Hello, My Name Is..., The Welders

Deb Sivigny's Hello, My Name Is..., the newest production by The Welders, begins every evening by literally welcoming folks into an unfamiliar home, as Aunt Rosey (Julie Garner) throws open the door of Rhizome DC and ushers in the assembled audience.  The experience of an immersive theatrical piece is a perfect vehicle for destabilizing an audience, both literally and figuratively.  We are thrust into a midwestern, relentlessly beige living room and plied with hotdish, with no clear picture before we step inside of where we're meant to be, much less who we are in this space and where we'll have to go next.  The ensemble of actors are there to guide us, of course, and do so ably, but for me, immersive theatre is always served with a dash of anxiety and unsettledness.  For a piece meant to explore the experiences of Korean adoptees in America, it's a potent combination--if I don't know what to expect when I've signed up for an evening of theatre, how much more unsettled would I be stepping into a new American home as a six year old child from Seoul.

Linda Bard as June, a young adoptee, in her new home. Photo credit C. Stanley Photography.

Sivigny's play looks at three different young people's stories, following their lives through the years and around the Rhizome space: June (Linda Bard), Dana (Janine Baumgardner), and Bryan (Jon Jon Johnson). All three were brought to America and placed with new families, but each has been shaped differently by that experience as the lines of home and family blur and are redrawn with time.  Sivigny's experience as a designer imbues her play with an easy trust in the work of her own design team to transform the same few rooms across many years and miles, and that trust is rewarded time and again.  Patti Kalil (Set Dresser/Props Design), Frank Labovitz (Costume Design), Roc Lee (Sound Design), and Katie McCreary (Lighting Design) do excellent work anchoring us in an ever-shifting experience, and Yasmin Tuazon's work on Choreography/Movement supports Randy Baker's direction of the ensemble.

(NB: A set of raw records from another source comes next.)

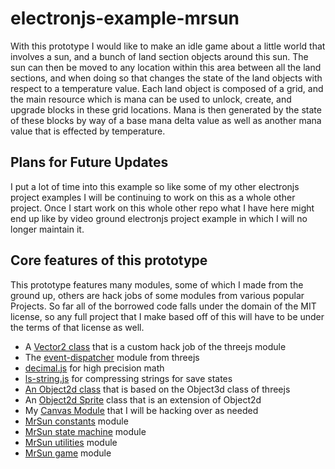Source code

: # electronjs-example-mrsun

With this prototype I would like to make an idle game about a little world that involves a sun, and a bunch of land section objects around this sun. The sun can then be moved to any location within this area between all the land sections, and when doing so that changes the state of the land objects with respect to a temperature value.  Each land object is composed of a grid, and the main resource which is mana can be used to unlock, create, and upgrade blocks in these grid locations. Mana is then generated by the state of these blocks by way of a base mana delta value as well as another mana value that is effected by temperature.

## Plans for Future Updates

I put a lot of time into this example so like some of my other electronjs project examples I will be continuing to work on this as a whole other project.  Once I start work on this whole other repo what I have here might end up like by video ground electronjs project example in which I will no longer maintain it.


## Core features of this prototype

This prototype features many modules, some of which I made from the ground up, others are hack jobs of some modules from various popular Projects. So far all of the borrowed code falls under the domain of the MIT license, so any full project that I make based off of this will have to be under the terms of that license as well.

* A [Vector2 class](https://github.com/dustinpfister/examples-electronjs/tree/master/for_post/electronjs-example-mrsun/html/js/vector2) that is a custom hack job of the threejs module
* The [event-dispatcher](https://github.com/dustinpfister/examples-electronjs/tree/master/for_post/electronjs-example-mrsun/html/js/event-dispatcher) module from threejs
* [decimal.js](https://github.com/dustinpfister/examples-electronjs/tree/master/for_post/electronjs-example-mrsun/html/js/decimal) for high precision math
* [ls-string.js](https://github.com/dustinpfister/examples-electronjs/tree/master/for_post/electronjs-example-mrsun/html/js/lz-string) for compressing strings for save states
* [An Object2d class](https://github.com/dustinpfister/examples-electronjs/tree/master/for_post/electronjs-example-mrsun/html/js/object2d) that is based on the Object3d class of threejs
* An [Object2d Sprite](https://github.com/dustinpfister/examples-electronjs/tree/master/for_post/electronjs-example-mrsun/html/js/object2d-sprite) class that is an extension of Object2d
* My [Canvas Module](https://github.com/dustinpfister/examples-electronjs/tree/master/for_post/electronjs-example-mrsun/html/js/canvas) that I will be hacking over as needed
* [MrSun constants](https://github.com/dustinpfister/examples-electronjs/tree/master/for_post/electronjs-example-mrsun/html/js/mrsun-constant) module
* [MrSun state machine](https://github.com/dustinpfister/examples-electronjs/tree/master/for_post/electronjs-example-mrsun/html/js/mrsun-statemachine) module
* [MrSun utilities](https://github.com/dustinpfister/examples-electronjs/tree/master/for_post/electronjs-example-mrsun/html/js/mrsun-utils) module
* [MrSun game](https://github.com/dustinpfister/examples-electronjs/tree/master/for_post/electronjs-example-mrsun/html/js/mrsun-game) module

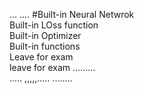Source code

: ... .... #Built-in Neural Netwrok
<br>
Built-in LOss function
<br>
Built-in Optimizer
<br>
Built-in functions
<br>
Leave for exam
<br>
leave for exam
......... 
<br>
.....
,,,,,..... 
........ 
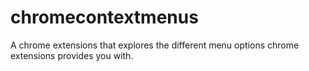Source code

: # chromecontextmenus
A chrome extensions that explores the different menu options chrome extensions provides you with.
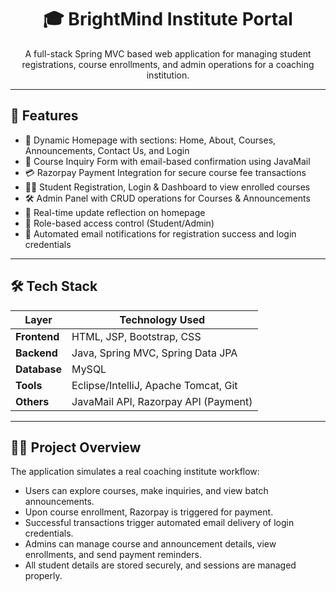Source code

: <h1 align="center">🎓 BrightMind Institute Portal</h1>

<p align="center">
  A full-stack Spring MVC based web application for managing student registrations, course enrollments, and admin operations for a coaching institution.
</p>

<hr>

## 📌 Features

- 🏫 Dynamic Homepage with sections: Home, About, Courses, Announcements, Contact Us, and Login
- 📩 Course Inquiry Form with email-based confirmation using JavaMail
- 💳 Razorpay Payment Integration for secure course fee transactions
- 🧑‍🎓 Student Registration, Login & Dashboard to view enrolled courses
- 🛠️ Admin Panel with CRUD operations for Courses & Announcements
- 🔄 Real-time update reflection on homepage
- 🔐 Role-based access control (Student/Admin)
- 📧 Automated email notifications for registration success and login credentials

---

## 🛠️ Tech Stack

| Layer           | Technology Used                            |
|----------------|---------------------------------------------|
| **Frontend**    | HTML, JSP, Bootstrap, CSS                   |
| **Backend**     | Java, Spring MVC, Spring Data JPA           |
| **Database**    | MySQL                                       |
| **Tools**       | Eclipse/IntelliJ, Apache Tomcat, Git        |
| **Others**      | JavaMail API, Razorpay API (Payment)        |

---

## 🧑‍💻 Project Overview

The application simulates a real coaching institute workflow:

- Users can explore courses, make inquiries, and view batch announcements.
- Upon course enrollment, Razorpay is triggered for payment.
- Successful transactions trigger automated email delivery of login credentials.
- Admins can manage course and announcement details, view enrollments, and send payment reminders.
- All student details are stored securely, and sessions are managed properly.
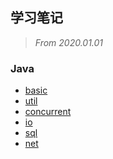 ## 学习笔记
> _From 2020.01.01_

### Java
* [basic]()
* [util]()
* [concurrent]()
* [io]()
* [sql]()
* [net]()


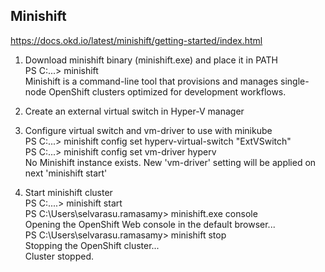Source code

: ## Minishift
https://docs.okd.io/latest/minishift/getting-started/index.html

1. Download minishift binary (minishift.exe) and place it in PATH <br>
  PS C:\...> minishift<br>
  Minishift is a command-line tool that provisions and manages single-node OpenShift clusters optimized for development workflows.<br>

2. Create an external virtual switch in Hyper-V manager<br>

3. Configure virtual switch and vm-driver to use with minikube<br>
  PS C:\...> minishift config set hyperv-virtual-switch "ExtVSwitch"<br>
  PS C:\...> minishift config  set vm-driver hyperv<br>
    No Minishift instance exists. New 'vm-driver' setting will be applied on next 'minishift start'<br>
  
4. Start minishift cluster<br>
  PS C:\....> minishift start<br>
  PS C:\Users\selvarasu.ramasamy> minishift.exe console<br>
    Opening the OpenShift Web console in the default browser...<br>
  PS C:\Users\selvarasu.ramasamy> minishift stop<br>
    Stopping the OpenShift cluster...<br>
    Cluster stopped.<br>
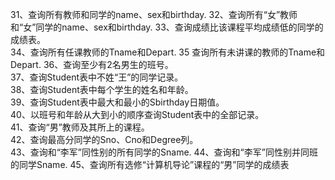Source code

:31、查询所有教师和同学的name、sex和birthday.
32、查询所有“女”教师和“女”同学的name、sex和birthday.
33、查询成绩比该课程平均成绩低的同学的成绩表。  
34、查询所有任课教师的Tname和Depart.
35 查询所有未讲课的教师的Tname和Depart.
36、查询至少有2名男生的班号。  
37、查询Student表中不姓“王”的同学记录。  
38、查询Student表中每个学生的姓名和年龄。  
39、查询Student表中最大和最小的Sbirthday日期值。  
40、以班号和年龄从大到小的顺序查询Student表中的全部记录。  
41、查询“男”教师及其所上的课程。  
42、查询最高分同学的Sno、Cno和Degree列。  
43、查询和“李军”同性别的所有同学的Sname.
44、查询和“李军”同性别并同班的同学Sname.
45、查询所有选修“计算机导论”课程的“男”同学的成绩表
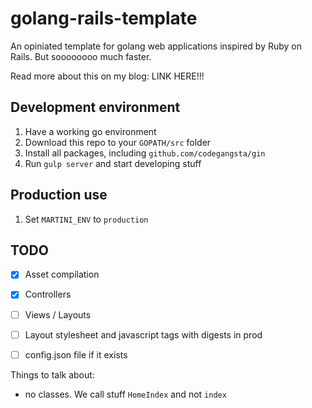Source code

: golang-rails-template
=====================

An opiniated template for golang web applications inspired by Ruby on Rails. But soooooooo much faster.

Read more about this on my blog: LINK HERE!!!

Development environment
-----------------------

1. Have a working go environment
2. Download this repo to your `GOPATH/src` folder
2. Install all packages, including `github.com/codegangsta/gin`
3. Run `gulp server` and start developing stuff

Production use
--------------

1. Set `MARTINI_ENV` to `production`

TODO
----

- [x] Asset compilation
- [x] Controllers
- [ ] Views / Layouts
- [ ] Layout stylesheet and javascript tags with digests in prod
- [ ] config.json file if it exists


Things to talk about:

- no classes. We call stuff `HomeIndex` and not `index`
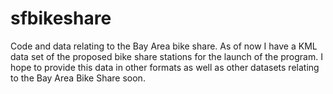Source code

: sfbikeshare
===========

Code and data relating to the Bay Area bike share. As of now I have a KML data set of the proposed bike share stations for
the launch of the program.  I hope to provide this data in other formats as well as other datasets relating to
the Bay Area Bike Share soon.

The strength of Hello, My Name Is... lies in its ability to embrace multiple perspectives of a complex topic, to give the audience characters circling around similar questions of identity and home but not finding the same answer--or perhaps not any one answer at all.  Instead, the audience is asked to grapple with these same questions and emotional experiences as we observe and take part in these characters' lives.  Sivigny based some elements of the play on her own life as an adoptee, but reminds us that these interwoven stories are only some of the voices in a larger conversation.

Space is limited to only fifteen audience members per performance, and I highly recommend that you make sure one spot is yours before the run ends.